### TASK GOAL
When a line contains the string "varepsilon", it counts once; give the total of such lines in the entries below and nothing else.

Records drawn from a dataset
Content starts

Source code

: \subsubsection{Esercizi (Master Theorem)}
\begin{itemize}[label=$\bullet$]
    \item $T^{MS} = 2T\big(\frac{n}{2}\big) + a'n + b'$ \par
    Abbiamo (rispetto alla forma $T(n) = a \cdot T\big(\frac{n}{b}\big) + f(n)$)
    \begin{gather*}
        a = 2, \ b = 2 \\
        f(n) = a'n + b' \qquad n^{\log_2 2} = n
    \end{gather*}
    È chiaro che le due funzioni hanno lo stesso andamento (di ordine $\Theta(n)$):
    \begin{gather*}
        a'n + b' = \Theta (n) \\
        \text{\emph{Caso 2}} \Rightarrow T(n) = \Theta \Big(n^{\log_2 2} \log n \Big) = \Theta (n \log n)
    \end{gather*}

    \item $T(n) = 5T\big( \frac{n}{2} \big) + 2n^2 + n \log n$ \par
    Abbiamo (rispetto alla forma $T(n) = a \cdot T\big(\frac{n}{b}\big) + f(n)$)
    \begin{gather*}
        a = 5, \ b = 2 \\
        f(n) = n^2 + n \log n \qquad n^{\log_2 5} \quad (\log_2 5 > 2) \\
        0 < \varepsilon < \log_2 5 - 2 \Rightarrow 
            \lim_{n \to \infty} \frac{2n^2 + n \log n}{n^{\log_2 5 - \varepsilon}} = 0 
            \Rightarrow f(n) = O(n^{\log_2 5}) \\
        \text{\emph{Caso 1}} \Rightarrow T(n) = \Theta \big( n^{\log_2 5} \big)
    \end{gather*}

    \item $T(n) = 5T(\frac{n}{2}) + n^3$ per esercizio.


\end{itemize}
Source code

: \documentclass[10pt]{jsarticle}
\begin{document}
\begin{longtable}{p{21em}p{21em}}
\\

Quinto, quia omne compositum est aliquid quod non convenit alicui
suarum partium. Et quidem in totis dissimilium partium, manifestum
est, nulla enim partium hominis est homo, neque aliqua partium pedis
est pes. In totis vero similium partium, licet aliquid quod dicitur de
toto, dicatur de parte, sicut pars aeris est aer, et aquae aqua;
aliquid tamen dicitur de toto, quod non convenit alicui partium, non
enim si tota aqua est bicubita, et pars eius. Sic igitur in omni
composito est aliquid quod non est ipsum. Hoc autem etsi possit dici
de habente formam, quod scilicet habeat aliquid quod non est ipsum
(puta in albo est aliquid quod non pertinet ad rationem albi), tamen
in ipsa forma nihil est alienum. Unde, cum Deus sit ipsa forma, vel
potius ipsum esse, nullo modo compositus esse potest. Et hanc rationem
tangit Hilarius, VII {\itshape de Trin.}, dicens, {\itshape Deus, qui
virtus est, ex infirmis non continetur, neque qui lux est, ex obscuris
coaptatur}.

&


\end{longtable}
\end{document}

Content ends

### RESPONSE AREA
2